__Dataset entries__:
★ ★ ★
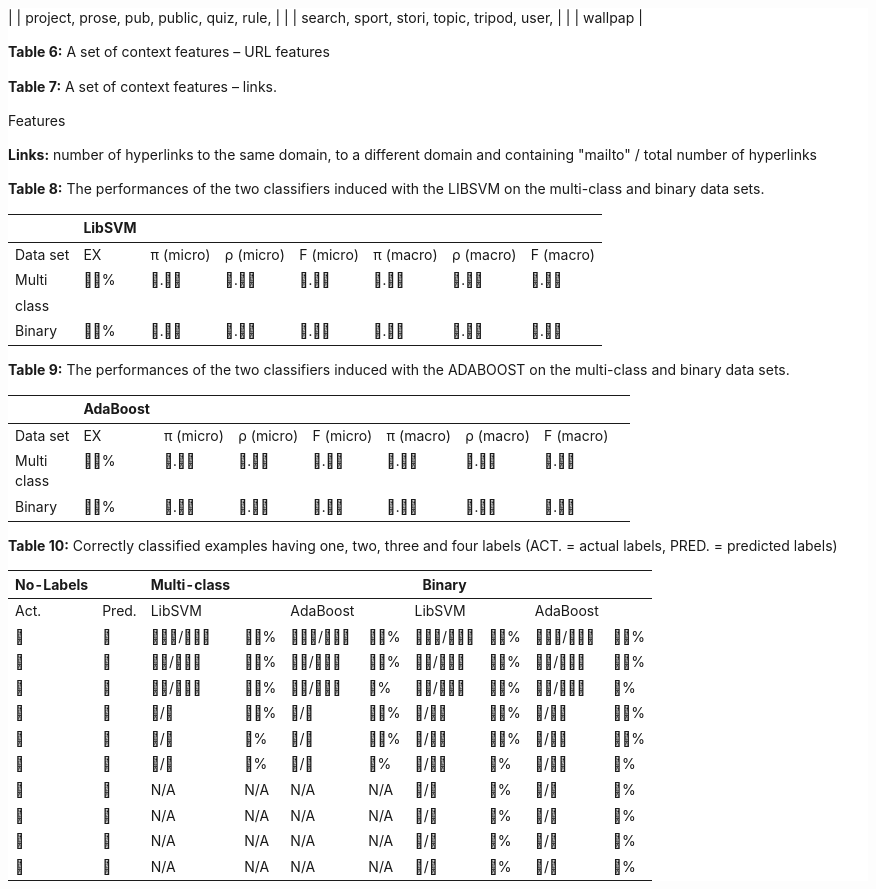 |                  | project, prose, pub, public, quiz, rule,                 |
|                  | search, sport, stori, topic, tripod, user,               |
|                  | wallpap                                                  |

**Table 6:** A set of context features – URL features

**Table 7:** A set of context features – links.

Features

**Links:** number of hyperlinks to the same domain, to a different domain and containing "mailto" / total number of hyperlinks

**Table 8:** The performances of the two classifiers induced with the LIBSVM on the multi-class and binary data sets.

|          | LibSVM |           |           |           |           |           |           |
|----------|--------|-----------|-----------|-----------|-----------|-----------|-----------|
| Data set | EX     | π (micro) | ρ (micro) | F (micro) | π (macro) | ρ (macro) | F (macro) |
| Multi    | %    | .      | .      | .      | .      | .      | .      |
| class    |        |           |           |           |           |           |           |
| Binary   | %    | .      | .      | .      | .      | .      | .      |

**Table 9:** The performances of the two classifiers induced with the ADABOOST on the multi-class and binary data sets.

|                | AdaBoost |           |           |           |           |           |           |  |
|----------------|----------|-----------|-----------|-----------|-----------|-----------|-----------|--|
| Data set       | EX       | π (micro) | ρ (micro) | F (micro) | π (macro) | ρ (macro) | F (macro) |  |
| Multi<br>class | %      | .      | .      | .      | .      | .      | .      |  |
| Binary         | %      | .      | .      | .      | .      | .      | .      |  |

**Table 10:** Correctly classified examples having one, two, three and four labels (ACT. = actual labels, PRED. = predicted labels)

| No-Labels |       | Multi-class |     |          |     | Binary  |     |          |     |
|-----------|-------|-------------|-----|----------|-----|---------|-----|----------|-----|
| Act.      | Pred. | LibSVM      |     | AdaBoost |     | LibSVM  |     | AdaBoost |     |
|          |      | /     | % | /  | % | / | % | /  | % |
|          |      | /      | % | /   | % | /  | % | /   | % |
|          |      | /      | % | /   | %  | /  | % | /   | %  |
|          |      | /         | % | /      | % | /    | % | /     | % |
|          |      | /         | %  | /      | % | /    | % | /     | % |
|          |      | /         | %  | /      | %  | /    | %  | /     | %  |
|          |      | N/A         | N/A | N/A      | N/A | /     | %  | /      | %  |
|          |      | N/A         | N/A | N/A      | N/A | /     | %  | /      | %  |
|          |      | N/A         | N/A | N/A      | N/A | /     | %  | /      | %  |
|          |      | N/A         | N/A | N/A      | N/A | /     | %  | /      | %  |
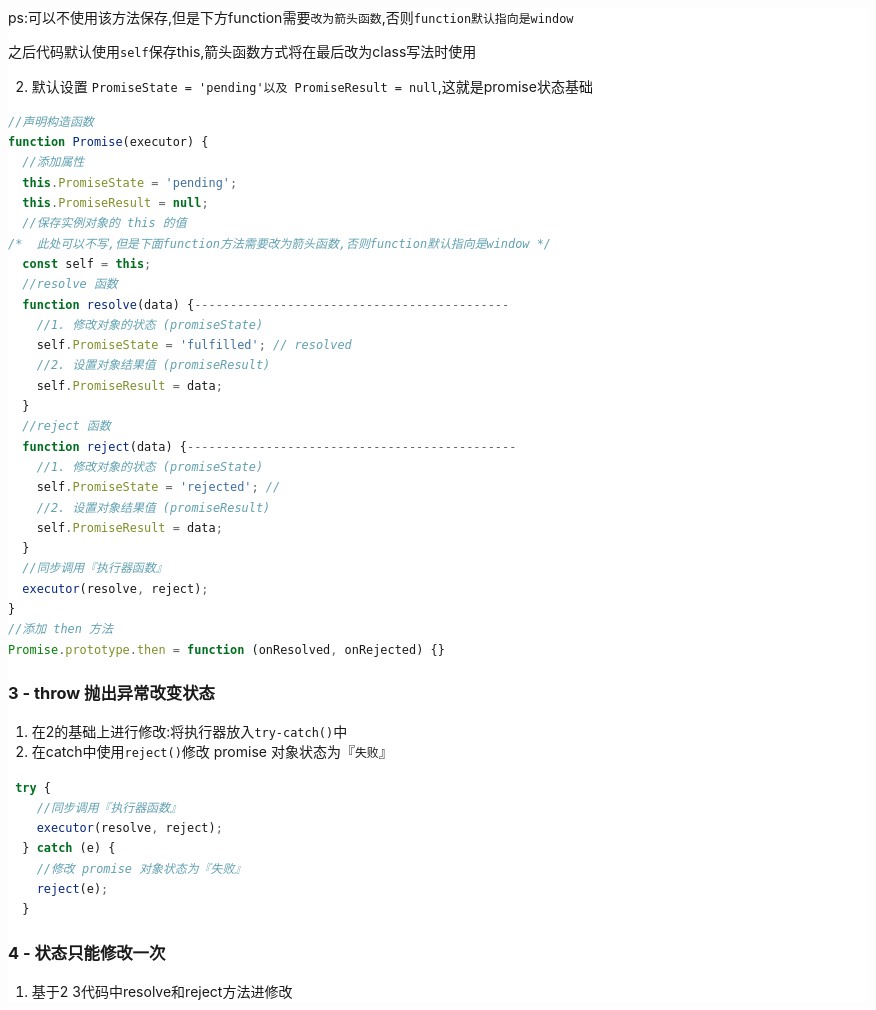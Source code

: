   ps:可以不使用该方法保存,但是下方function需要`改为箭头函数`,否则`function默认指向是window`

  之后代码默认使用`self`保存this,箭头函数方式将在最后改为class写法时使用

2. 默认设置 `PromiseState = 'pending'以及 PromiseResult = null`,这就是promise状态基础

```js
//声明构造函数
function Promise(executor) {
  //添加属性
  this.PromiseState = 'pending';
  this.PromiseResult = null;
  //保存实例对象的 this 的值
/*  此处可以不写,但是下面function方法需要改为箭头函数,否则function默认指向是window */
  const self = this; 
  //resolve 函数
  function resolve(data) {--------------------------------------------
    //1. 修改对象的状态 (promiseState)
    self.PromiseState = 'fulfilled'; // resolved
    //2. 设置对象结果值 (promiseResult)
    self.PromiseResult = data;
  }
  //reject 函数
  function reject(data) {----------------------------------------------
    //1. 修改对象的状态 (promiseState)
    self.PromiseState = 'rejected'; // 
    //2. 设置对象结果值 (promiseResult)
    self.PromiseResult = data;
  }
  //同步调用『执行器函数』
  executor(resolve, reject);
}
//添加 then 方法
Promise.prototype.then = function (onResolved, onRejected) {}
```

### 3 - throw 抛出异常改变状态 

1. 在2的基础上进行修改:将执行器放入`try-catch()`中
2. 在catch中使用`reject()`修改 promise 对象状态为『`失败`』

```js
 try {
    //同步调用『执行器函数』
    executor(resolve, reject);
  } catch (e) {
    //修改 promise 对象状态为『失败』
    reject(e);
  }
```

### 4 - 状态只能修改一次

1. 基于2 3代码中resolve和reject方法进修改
★ ★ ★
__WORK INSTRUCTIONS__:
Say how many lines of the entries above hold the string "self", and say nothing besides the number.

__RESPONSE BOX__:
6